--- The problem ---
Go line by line through the data below and work out how many lines contain "GenForStep"; the answer is that number alone.

--- Study material ---
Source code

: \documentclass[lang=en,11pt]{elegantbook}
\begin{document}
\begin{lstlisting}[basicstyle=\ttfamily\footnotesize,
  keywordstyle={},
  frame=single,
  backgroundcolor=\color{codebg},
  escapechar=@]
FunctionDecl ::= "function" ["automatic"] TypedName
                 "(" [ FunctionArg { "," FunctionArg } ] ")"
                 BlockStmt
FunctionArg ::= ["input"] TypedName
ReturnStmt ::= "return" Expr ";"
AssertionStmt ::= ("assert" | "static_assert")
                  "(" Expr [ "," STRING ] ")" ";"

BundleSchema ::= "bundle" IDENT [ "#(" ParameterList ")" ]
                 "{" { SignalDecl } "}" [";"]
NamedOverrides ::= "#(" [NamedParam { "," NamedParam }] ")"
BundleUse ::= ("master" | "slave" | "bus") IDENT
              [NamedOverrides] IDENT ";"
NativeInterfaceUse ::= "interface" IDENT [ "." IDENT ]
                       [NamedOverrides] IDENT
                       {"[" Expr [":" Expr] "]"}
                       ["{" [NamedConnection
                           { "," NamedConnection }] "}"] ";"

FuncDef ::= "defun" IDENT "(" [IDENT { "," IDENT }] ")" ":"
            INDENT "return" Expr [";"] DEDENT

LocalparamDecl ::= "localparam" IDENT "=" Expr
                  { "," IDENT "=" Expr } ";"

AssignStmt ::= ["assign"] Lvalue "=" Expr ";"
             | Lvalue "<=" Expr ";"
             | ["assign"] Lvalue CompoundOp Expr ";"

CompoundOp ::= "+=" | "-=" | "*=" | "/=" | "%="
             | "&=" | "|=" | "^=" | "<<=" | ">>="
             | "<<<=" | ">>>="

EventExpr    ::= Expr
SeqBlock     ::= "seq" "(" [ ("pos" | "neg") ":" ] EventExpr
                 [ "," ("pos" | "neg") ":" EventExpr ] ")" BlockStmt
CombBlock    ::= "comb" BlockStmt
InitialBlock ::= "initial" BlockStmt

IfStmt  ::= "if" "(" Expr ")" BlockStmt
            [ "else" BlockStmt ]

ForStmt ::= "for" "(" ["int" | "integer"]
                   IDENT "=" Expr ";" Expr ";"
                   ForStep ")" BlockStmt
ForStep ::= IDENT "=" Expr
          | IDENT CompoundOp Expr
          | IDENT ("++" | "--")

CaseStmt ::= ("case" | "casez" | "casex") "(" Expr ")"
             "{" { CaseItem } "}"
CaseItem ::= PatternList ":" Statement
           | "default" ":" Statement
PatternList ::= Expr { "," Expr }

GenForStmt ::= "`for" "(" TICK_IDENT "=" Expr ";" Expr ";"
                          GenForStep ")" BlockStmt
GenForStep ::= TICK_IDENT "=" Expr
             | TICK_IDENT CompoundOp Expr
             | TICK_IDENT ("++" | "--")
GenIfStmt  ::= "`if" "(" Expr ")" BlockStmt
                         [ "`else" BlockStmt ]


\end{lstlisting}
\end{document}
---
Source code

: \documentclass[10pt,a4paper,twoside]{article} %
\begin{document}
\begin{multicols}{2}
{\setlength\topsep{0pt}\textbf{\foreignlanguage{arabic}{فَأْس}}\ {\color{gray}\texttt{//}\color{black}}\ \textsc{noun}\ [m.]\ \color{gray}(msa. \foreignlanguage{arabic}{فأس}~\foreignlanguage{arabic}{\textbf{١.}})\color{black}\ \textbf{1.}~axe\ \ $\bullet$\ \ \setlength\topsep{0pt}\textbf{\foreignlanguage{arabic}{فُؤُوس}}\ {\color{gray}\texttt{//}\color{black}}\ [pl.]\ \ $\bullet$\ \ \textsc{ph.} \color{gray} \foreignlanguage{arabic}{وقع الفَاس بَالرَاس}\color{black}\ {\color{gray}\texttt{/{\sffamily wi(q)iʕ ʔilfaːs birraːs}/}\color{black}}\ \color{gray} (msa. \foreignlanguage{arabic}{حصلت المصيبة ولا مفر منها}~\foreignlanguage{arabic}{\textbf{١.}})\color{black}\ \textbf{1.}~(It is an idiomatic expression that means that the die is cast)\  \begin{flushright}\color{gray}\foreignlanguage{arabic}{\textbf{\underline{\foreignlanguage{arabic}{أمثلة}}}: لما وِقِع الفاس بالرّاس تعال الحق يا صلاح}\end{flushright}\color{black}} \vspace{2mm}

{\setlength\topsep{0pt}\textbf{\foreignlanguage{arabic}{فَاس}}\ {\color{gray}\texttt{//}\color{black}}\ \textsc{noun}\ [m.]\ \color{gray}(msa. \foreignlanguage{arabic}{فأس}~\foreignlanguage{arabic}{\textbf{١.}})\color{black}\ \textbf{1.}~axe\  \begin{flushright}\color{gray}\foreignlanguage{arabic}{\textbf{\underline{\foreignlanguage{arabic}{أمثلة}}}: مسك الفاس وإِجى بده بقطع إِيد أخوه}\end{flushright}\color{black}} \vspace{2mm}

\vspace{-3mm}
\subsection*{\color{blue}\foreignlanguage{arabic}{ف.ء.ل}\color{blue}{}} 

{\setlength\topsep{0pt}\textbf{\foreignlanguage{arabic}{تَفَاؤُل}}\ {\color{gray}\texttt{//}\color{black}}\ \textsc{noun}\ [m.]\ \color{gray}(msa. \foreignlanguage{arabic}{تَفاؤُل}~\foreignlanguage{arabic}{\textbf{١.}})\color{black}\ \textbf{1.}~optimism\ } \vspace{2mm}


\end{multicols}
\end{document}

--- Result of this task ---
2